PENETAPAN LAHAN TEBU

Pasal 5

(1) Penetapan lahan Tebu sebagaimana dimaksud dalam Pasal 4 huruf a

dilakukan oleh Pemerintah Daerah.

(2) Penetapan lahan Tebu sebagaimana dimaksud pada ayat (1) harus

sesuai dengan kondisi agroklimat dan lahan dengan memperhatikan:

a. curah hujan per per tahun;

b. suhu udara;

c. penyinaran matahari per hari;

d. kecepatan angin disiang hari;

e. kelembaban udara;

f. ketinggian lahan Tebu yang ideal secara ekonomis;

g. kemiringan lahan;

h. tanah tidak terkontaminasi logam berat, residu pestisida, dan bahan

lain yang berbahaya; dan

i. lahan yang digunakan bukan lahan endemik OPT.

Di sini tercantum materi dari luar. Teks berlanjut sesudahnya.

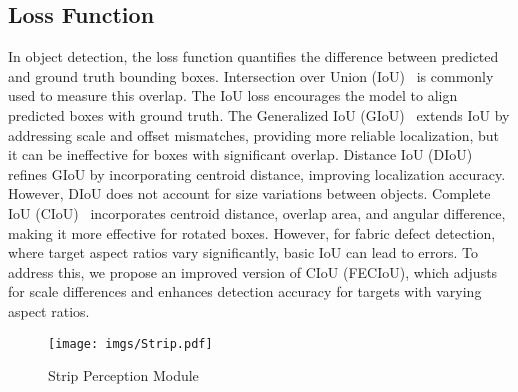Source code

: \subsection{Loss Function}
In object detection, the loss function quantifies the difference between predicted and ground truth bounding boxes. Intersection over Union (IoU)~\cite{jiang_2018_acquisition} is commonly used to measure this overlap. The IoU loss encourages the model to align predicted boxes with ground truth. The Generalized IoU (GIoU)~\cite{rezatofighi_2019_generalized} extends IoU by addressing scale and offset mismatches, providing more reliable localization, but it can be ineffective for boxes with significant overlap.
Distance IoU (DIoU)~\cite{zheng_2019_distanceiou} refines GIoU by incorporating centroid distance, improving localization accuracy. However, DIoU does not account for size variations between objects. Complete IoU (CIoU)~\cite{zheng_2019_distanceiou} incorporates centroid distance, overlap area, and angular difference, making it more effective for rotated boxes. However, for fabric defect detection, where target aspect ratios vary significantly, basic IoU can lead to errors. To address this, we propose an improved version of CIoU (FECIoU), which adjusts for scale differences and enhances detection accuracy for targets with varying aspect ratios.


\begin{figure*}[t]
    \centering
    \texttt{[image: imgs/Strip.pdf]}
    \caption{Strip Perception Module}
\label{fig2}
\end{figure*}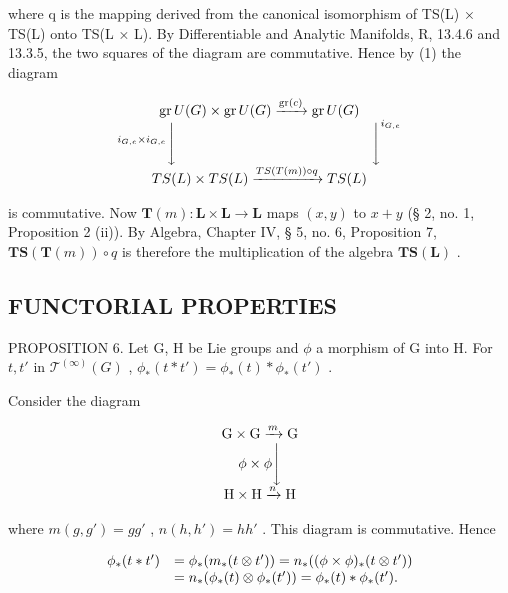 where q is the mapping derived from the canonical isomorphism of TS(L) × TS(L) onto TS(L × L). By Differentiable and Analytic Manifolds, R, 13.4.6 and 13.3.5, the two squares of the diagram are commutative. Hence by (1) the diagram

\[
\begin{array}{c} \operatorname{gr} U (G) \times \operatorname{gr} U (G) \xrightarrow {\operatorname{gr} (c)} \operatorname{gr} U (G) \\ ^ {i _ {G, e} \times i _ {G, e}} \Biggl \downarrow \qquad \qquad \qquad \qquad \qquad \qquad \qquad \Biggl \downarrow^ {i _ {G, e}} \\ T S (L) \times T S (L) \xrightarrow {T S (T (m)) \circ q} T S (L) \end{array}
\]

is commutative. Now \(\mathbf{T}(m): \mathbf{L} \times \mathbf{L} \to \mathbf{L}\) maps \((x, y)\) to \(x + y\) (§ 2, no. 1, Proposition 2 (ii)). By Algebra, Chapter IV, § 5, no. 6, Proposition 7, \(\mathbf{TS}(\mathbf{T}(m)) \circ q\) is therefore the multiplication of the algebra \(\mathbf{TS}(\mathbf{L})\) .

\subsection{FUNCTORIAL PROPERTIES}

PROPOSITION 6. Let G, H be Lie groups and \(\phi\) a morphism of G into H. For \(t, t'\) in \(\mathcal{T}^{(\infty)}(G)\) , \(\phi_{*}(t * t') = \phi_{*}(t) * \phi_{*}(t')\) .

Consider the diagram

\[
\begin{array}{c} \mathrm{G} \times \mathrm{G} \xrightarrow {m} \mathrm{G} \\ \phi \times \phi \Biggl \downarrow \\ \mathrm{H} \times \mathrm{H} \xrightarrow {n} \mathrm{H} \end{array}
\]

where \(m(g, g') = gg'\) , \(n(h, h') = hh'\) . This diagram is commutative. Hence

\[
\begin{array}{r l} \phi_ {*} (t * t ^ {\prime}) & = \phi_ {*} (m _ {*} (t \otimes t ^ {\prime})) = n _ {*} ((\phi \times \phi) _ {*} (t \otimes t ^ {\prime})) \\ & = n _ {*} (\phi_ {*} (t) \otimes \phi_ {*} (t ^ {\prime})) = \phi_ {*} (t) * \phi_ {*} (t ^ {\prime}). \end{array}
\]

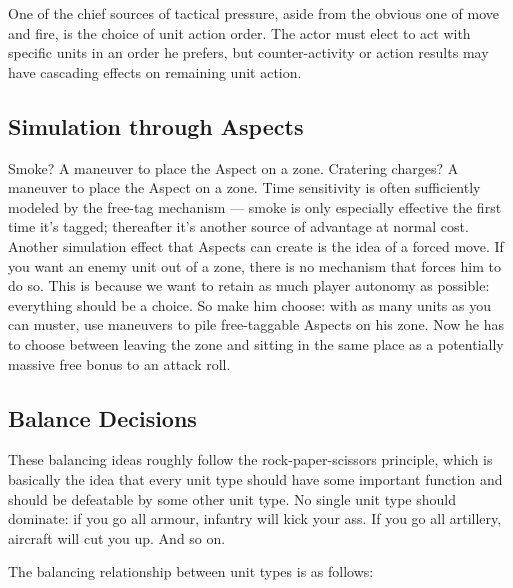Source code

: One of the chief sources of tactical pressure, aside from the obvious one of move and fire, is the choice of unit action order. The actor must elect to act with specific units in an order he prefers, but counter-activity or action results may have cascading effects on remaining unit action.

\subsection{Simulation through Aspects}\label{sec:simulation-through-aspects}

Smoke? A maneuver to place the Aspect  on a zone. Cratering charges? A maneuver to place the Aspect  on a zone. Time sensitivity is often sufficiently modeled by the free-tag mechanism --- smoke is only especially effective the first time it's tagged; thereafter it's another source of advantage at normal cost. Another simulation effect that Aspects can create is the idea of a forced move. If you want an enemy unit out of a zone, there is no mechanism that forces him to do so. This is because we want to retain as much player autonomy as possible: everything should be a choice. So make him choose: with as many units as you can muster, use maneuvers to pile free-taggable Aspects on his zone. Now he has to choose between leaving the zone and sitting in the same place as a potentially massive free bonus to an attack roll.

\subsection{Balance Decisions}\label{sec:balance-decisions}

These balancing ideas roughly follow the rock-paper-scissors principle, which is basically the idea that every unit type should have some important function and should be defeatable by some other unit type. No single unit type should dominate: if you go all armour, infantry will kick your ass. If you go all artillery, aircraft will cut you up. And so on.

The balancing relationship between unit types is as follows:


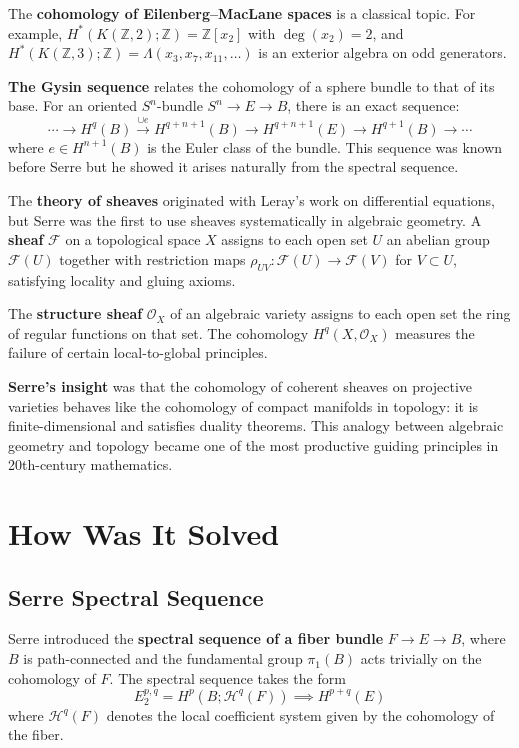 The \textbf{cohomology of Eilenberg--MacLane spaces} is a classical topic. For example, $H^*(K(\mathbb{Z}, 2); \mathbb{Z}) = \mathbb{Z}[x_2]$ with $\deg(x_2) = 2$, and $H^*(K(\mathbb{Z}, 3); \mathbb{Z}) = \Lambda(x_3, x_7, x_{11}, \ldots)$ is an exterior algebra on odd generators.

\textbf{The Gysin sequence} relates the cohomology of a sphere bundle to that of its base. For an oriented $S^n$-bundle $S^n \to E \to B$, there is an exact sequence:
\[ \cdots \to H^q(B) \xrightarrow{\cup e} H^{q+n+1}(B) \to H^{q+n+1}(E) \to H^{q+1}(B) \to \cdots \]
where $e \in H^{n+1}(B)$ is the Euler class of the bundle. This sequence was known before Serre but he showed it arises naturally from the spectral sequence.

The \textbf{theory of sheaves} originated with Leray's work on differential equations, but Serre was the first to use sheaves systematically in algebraic geometry. A \textbf{sheaf} $\mathcal{F}$ on a topological space $X$ assigns to each open set $U$ an abelian group $\mathcal{F}(U)$ together with restriction maps $\rho_{UV}: \mathcal{F}(U) \to \mathcal{F}(V)$ for $V \subset U$, satisfying locality and gluing axioms.

The \textbf{structure sheaf} $\mathcal{O}_X$ of an algebraic variety assigns to each open set the ring of regular functions on that set. The cohomology $H^q(X, \mathcal{O}_X)$ measures the failure of certain local-to-global principles.

\textbf{Serre's insight} was that the cohomology of coherent sheaves on projective varieties behaves like the cohomology of compact manifolds in topology: it is finite-dimensional and satisfies duality theorems. This analogy between algebraic geometry and topology became one of the most productive guiding principles in 20th-century mathematics.

\section{How Was It Solved}

\subsection{Serre Spectral Sequence}

Serre introduced the \textbf{spectral sequence of a fiber bundle} $F \to E \to B$, where $B$ is path-connected and the fundamental group $\pi_1(B)$ acts trivially on the cohomology of $F$. The spectral sequence takes the form
\[E_2^{p,q} = H^p(B; \mathcal{H}^q(F)) \implies H^{p+q}(E)\]
where $\mathcal{H}^q(F)$ denotes the local coefficient system given by the cohomology of the fiber.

(3) Pemerintah Daerah dapat melakukan fasilitasi dan/atau optimalisasi

lahan Tebu yang kurang sesuai menjadi lahan Tebu yang sesuai

bersama masyarakat melalui :

a. pemanfaatan bahan organik dengan mengembalikan sisa tanaman

ke dalam tanah;

b. pengelolaan drainase dan pengairan yang tepat;

c. tidak membakar seresah tebu;

d. penambahan vinasse bekas hasil samping bioetanol/pupuk organik;

dan

e. penambahan pupuk hijau.

(4) Penetapan lahan Tebu sebagaimana dimaksud pada ayat (1) beserta

kriteria kesesuaian lahan diatur lebih lanjut dengan Peraturan

Gubernur.

Pasal 6

(1) Penetapan lahan Tebu sebagaimana dimaksud dalam Pasal 5 menjadi

acuan bagi Pemerintah Kabupaten/Kota dan masyarakat dalam

melakukan budidaya tanaman Tebu.

(2) Penetapan lahan Tebu sebagaimana dimaksud dalam Pasal 5 dilakukan

melalui:

a. analisa kebutuhan lahan;

b. inventarisasi dan identifikasi;

c. koordinasi dengan instansi terkait;

d. koordinasi dengan Pemerintah Kabupaten/Kota; dan

e. koordinasi dengan Pemerintah Desa.

(3) Inventarisasi dan identifikasi sebagaimana dimaksud pada ayat (2)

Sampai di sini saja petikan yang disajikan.